Many consumers may be panicking at the interest rate increases set in motion with today's rate hike by the Federal Reserve.
Yet the Fed has said it will raise the federal funds rate — which serves as the benchmark for all other interest rates — at a "measured" pace. And the impact of higher rates may be further muted because rates are starting from such a low point.
Now, the federal funds rate is at 1.25 percent, still its lowest level in decades. But longer-term, interest rates are forecasted to increase to 2.25 percent by the end of 2004 and 3.75 percent by year-end 2005.
Changes in interest rates can affect the overall economy, with higher interest rates being considered "bearish," while lower interest rates are "bullish."
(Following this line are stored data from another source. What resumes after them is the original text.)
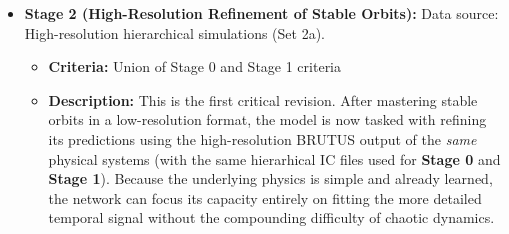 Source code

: \begin{itemize}
\begin{itemize}
        \item \textbf{Stage 1b: Moderately Stable (Angular Momentum Relaxed)}
        \begin{itemize}
            \item \textbf{Criteria:}
            \begin{itemize}
                \item $E < -0.5$
                \item $0.1 \leq \frac{L}{L_{\max}} < 0.5$
                \item $0.7 \leq Q \leq 1.3$
                \item $s_{\min} > 2$
            \end{itemize}
            \item \textbf{Description:} Systems with moderately reduced angular momentum (eccentric orbits) 
            but strong binding energy.
        \end{itemize}
    \end{itemize}
    
    
        
    \item \textbf{Stage 2 (High-Resolution Refinement of Stable Orbits):} 
    Data source: High-resolution hierarchical simulations (Set 2a).
    \begin{itemize}
        \item \textbf{Criteria:} Union of Stage 0 and Stage 1 criteria
        
        \item \textbf{Description:} 
        This is the first critical revision. 
        After mastering stable orbits in a low-resolution format, 
        the model is now tasked with refining its predictions using the high-resolution BRUTUS output of the \emph{same} physical 
        systems (with the same hierarhical IC files used for \textbf{Stage 0} and \textbf{Stage 1}). 
        Because the underlying physics is simple and already learned, 
        the network can focus its capacity entirely on fitting the more detailed temporal signal without the compounding 
        difficulty of chaotic dynamics. 
    \end{itemize}



\end{itemize}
Essentially, higher interest rates tend to slow economic activity as they raise borrowing costs for consumers and businesses, while lower interest rates stimulate economic activity.
Either way, interest rates influence the sales environment. In the consumer sector, the rate at which homes or cars are purchased tends to slow as interest rates rise. For businesses, particularly those with high debt loads or those which have to finance high inventory levels, interest rates are a significant factor as the interest cost has a direct impact on corporate profits.
Interest Rate Impact
With the Fed having raised interest rates, the impact on consumer loans will vary. Many consumer loans have already accounted for the rate increase. For the consumer, this means rates for car loans, mortgages and home equity products are on the way up.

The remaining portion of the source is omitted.